I dati riportati nello studio rivelano che su un totale di 3.134 donne che
vivono una gravidanza non pianificata, 486 sono a rischio elevato di
aborto, 2648 a rischio lieve. Tra le gravidanze più a rischio, nel 44% dei
casi, l’aborto viene imposto da uno dei due genitori o da entrambi. Per
quanto riguarda le gravidanze meno a rischio, il 40% delle donne che
pensano di abortire lo fanno perché non hanno appoggio psicologico.
Presentare l’aborto come una soluzione alla violenza sessuale significa non
considerare il problema nella sua interezza e complessità, oltre che
occultare un male che lascia tracce più profonde e nascoste di quanto non
si possa pensare. Per far fronte al problema della violenza occorre pensare
a programmi di sostegno e recupero ben più incisivi a livello sociale e
mirati sulla persona, che non offrire come principale rimedio una legge che
consenta l’interruzione di una gravidanza iniziata.
I danni dell’aborto sulla salute della mamma
Un elemento molto interessante riportato dai ricercatori – e forse poco
considerato nel dibattito pubblico – è che abortire può provocare seri
danni alla salute fisica e psicologica della donna. Uno studio risalente al
2010, citato dai ricercatori, ha concluso che l’aborto indotto predispone
la donna, oltre che a un maggiore rischio di contrarre il cancro, ad un ASD
(“Acute Stress Disorder”) o a un PTSD (“Post Traumatic Stress Disorder”).

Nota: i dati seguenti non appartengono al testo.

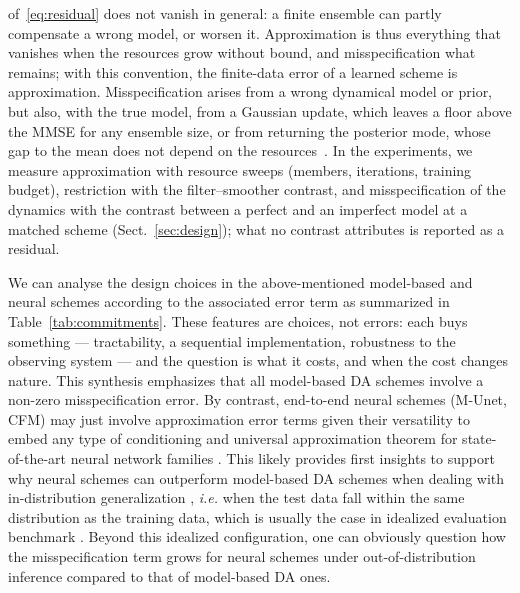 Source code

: of~\eqref{eq:residual} does not vanish in general: a finite ensemble can partly compensate
a wrong model, or worsen it. Approximation is thus everything that vanishes when the
resources grow without bound, and misspecification what remains; with this convention, the
finite-data error of a learned scheme is approximation. Misspecification arises from a
wrong dynamical model or prior, but also, with the true model, from a Gaussian update,
which leaves a floor above the MMSE for any ensemble size, or from returning the posterior
mode, whose gap to the mean does not depend on the resources~\cite{fablet_not_2026}. In
the experiments, we measure approximation with resource sweeps (members, iterations,
training budget), restriction with the filter--smoother contrast, and misspecification of
the dynamics with the contrast between a perfect and an imperfect model at a matched
scheme (Sect.~\ref{sec:design}); what no contrast attributes is reported as a residual.

We can analyse the design choices in the above-mentioned model-based and neural schemes according to the associated error term as summarized in Table~\ref{tab:commitments}. These features are choices, not errors: each buys something --- tractability,
a sequential implementation, robustness to the observing system --- and the
question is what it costs, and when the cost changes nature. This synthesis emphasizes that all model-based DA schemes involve a non-zero misspecification error. By contrast, end-to-end neural schemes (M-Unet, CFM) may just involve approximation error terms given their versatility to embed any type of conditioning and universal approximation theorem for state-of-the-art neural network families \cite{hornik_multilayer_1989,cybenko_approximation_1989}. This likely provides first insights to support why neural schemes can outperform model-based DA schemes when dealing with in-distribution generalization \cite{fablet_learning_2021,boudier_dan_2020}, {\em i.e.} when the test data fall within the same distribution as the training data, which is usually the case in idealized evaluation benchmark \cite{brajard_combining_2021,fablet_learning_2021,rozet_score-based_2023}. Beyond this idealized configuration, one can obviously question how the misspecification term grows for neural schemes under out-of-distribution inference compared to that of model-based DA ones.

Il 53% delle donne che praticano l’aborto divengono affette da ASD, nel 32%
dei casi vengono colpite da PTSD. Ciò che prevale in queste donne è: senso
di colpa, irritabilità, vergogna, odio di se stesse.

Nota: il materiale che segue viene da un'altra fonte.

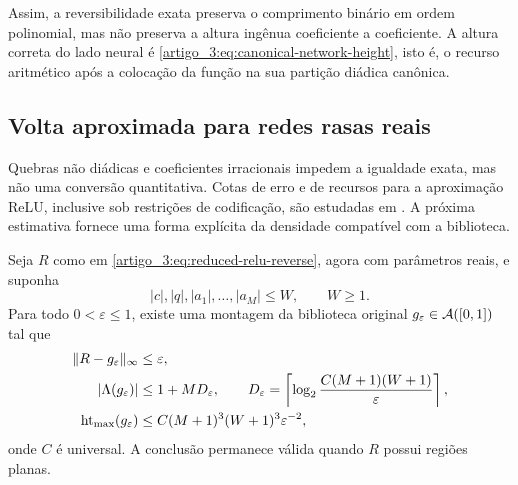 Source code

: Assim, a reversibilidade exata preserva o comprimento binário em ordem
polinomial, mas não preserva a altura ingênua coeficiente a coeficiente. A
altura correta do lado neural é \eqref{artigo_3:eq:canonical-network-height}, isto é,
o recurso aritmético após a colocação da função na sua partição diádica
canônica.

\subsection{Volta aproximada para redes rasas reais}

Quebras não diádicas e coeficientes irracionais impedem a igualdade exata, mas
não uma conversão quantitativa. Cotas de erro e de recursos para a aproximação
ReLU, inclusive sob restrições de codificação, são estudadas em
\citet{artigo_1-yarotsky2017,artigo_1-bolcskei2019}. A próxima estimativa fornece uma forma explícita
da densidade compatível com a biblioteca.

\begin{theorem}\label{map:artigo_3:5.5}
\label{artigo_3:thm:quantized-approximate-reverse}
Seja $R$ como em \eqref{artigo_3:eq:reduced-relu-reverse}, agora com parâmetros reais,
e suponha
\begin{equation}
 |c|,|q|,|a_1|,\ldots,|a_M|\le W,
 \qquad W\ge1.
 \label{artigo_3:eq:real-network-weight-bound}
\end{equation}
Para todo $0<\varepsilon\le1$, existe uma montagem da biblioteca original
$g_\varepsilon\in\mathcal{A}([0,1])$ tal que
\begin{align}
 \|R-g_\varepsilon\|_\infty&\le\varepsilon,
 \label{artigo_3:eq:approximate-reverse-error}\\
 |\Lambda(g_\varepsilon)|&\le1+MD_\varepsilon,
 \qquad
 D_\varepsilon=
 \left\lceil\log_2\frac{C(M+1)(W+1)}{\varepsilon}\right\rceil,
 \label{artigo_3:eq:approximate-reverse-leaves}\\
 \operatorname{ht}_{\max}(g_\varepsilon)
 &\le
 C(M+1)^3(W+1)^3\varepsilon^{-2},
 \label{artigo_3:eq:approximate-reverse-height}
\end{align}
onde $C$ é universal. A conclusão permanece válida quando $R$ possui regiões
planas.
\end{theorem}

Ci siamo qui limitati a offrire pochi spunti di riflessione. La versione
integrale del
Rapporto
sulla ricerca su cui ci siamo basati è molto accurata, esaustiva, anche
grazie all’uso di grafici e tabelle. Ed è reperibile sul sito web di
Ideapaís. Tuttavia, ci piacerebbe lasciare il lettore con l’atroce dubbio
che la ricerca ha suscitato in noi: davvero l’aborto è l’unico rimedio
possibile per far fronte a problemi legati a gravidanze difficili o è
piuttosto l’unica opzione che ci sanno offrire?